▸ Material provided
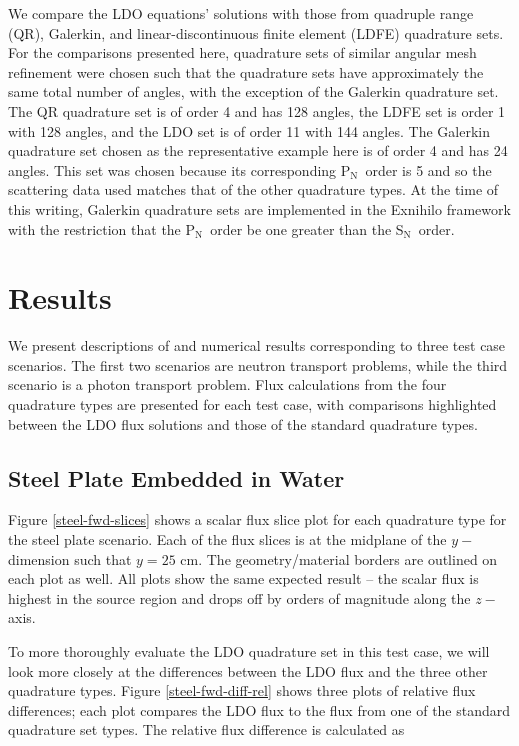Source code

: \documentclass{article} %
\newcommand{\sn}{S$_\mathrm{N}$}
\newcommand{\pn}{P$_\mathrm{N}$}
\begin{document}
We compare the LDO equations' solutions with those from quadruple range (QR),
Galerkin, and linear-discontinuous finite element (LDFE) quadrature sets.
For the comparisons presented here, quadrature sets of similar angular mesh
refinement were chosen such that the quadrature sets have approximately the 
same total number of angles, with the exception of the Galerkin quadrature set.
The QR quadrature set is of order 4 and has 128 angles, the LDFE set is order 1
with 128 angles, and the LDO set is of order 11 with 144 angles. 
The Galerkin quadrature set chosen as the representative example here is of
order 4 and has 24 angles. This set was chosen because its corresponding \pn\
order is 5 and so the scattering data used matches that of the other quadrature
types. At the time of this writing, Galerkin quadrature sets are implemented in
the Exnihilo framework with the restriction that the \pn\ order be one greater
than the \sn\ order.

\section{Results}
\label{sec:results}

We present descriptions of and numerical results corresponding to three test
case scenarios. The first two scenarios are neutron transport problems, while
the third scenario is a photon transport problem. Flux calculations from the
four quadrature types are presented for each test case, with comparisons
highlighted between the LDO flux solutions and those of the standard
quadrature types.

\subsection{Steel Plate Embedded in Water}

Figure \ref{steel-fwd-slices} shows a scalar flux slice plot for each
quadrature type for the steel plate scenario.  Each of the flux slices is at
the midplane of the $y-$dimension such that $y = 25$ cm. The geometry/material
borders are outlined on each plot as well. All plots show the same expected
result -- the scalar flux is highest in the source region and drops off by
orders of magnitude along the $z-$axis.

To more thoroughly evaluate the LDO quadrature set in this test case, we will
look more closely at the differences between the LDO flux and
the three other quadrature types. Figure \ref{steel-fwd-diff-rel} shows three
plots of relative flux differences; each plot compares the LDO
flux to the flux from one of the standard quadrature set types. The relative
flux difference is calculated as
\end{document}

▸ Task goal
Look through the material above and print exactly the lines from the one containing "the third scenario" to the one containing "To more thoroughly", both included, and nothing more.

▸ Response box
the third scenario is a photon transport problem. Flux calculations from the
four quadrature types are presented for each test case, with comparisons
highlighted between the LDO flux solutions and those of the standard
quadrature types.

\subsection{Steel Plate Embedded in Water}

Figure \ref{steel-fwd-slices} shows a scalar flux slice plot for each
quadrature type for the steel plate scenario.  Each of the flux slices is at
the midplane of the $y-$dimension such that $y = 25$ cm. The geometry/material
borders are outlined on each plot as well. All plots show the same expected
result -- the scalar flux is highest in the source region and drops off by
orders of magnitude along the $z-$axis.

To more thoroughly evaluate the LDO quadrature set in this test case, we will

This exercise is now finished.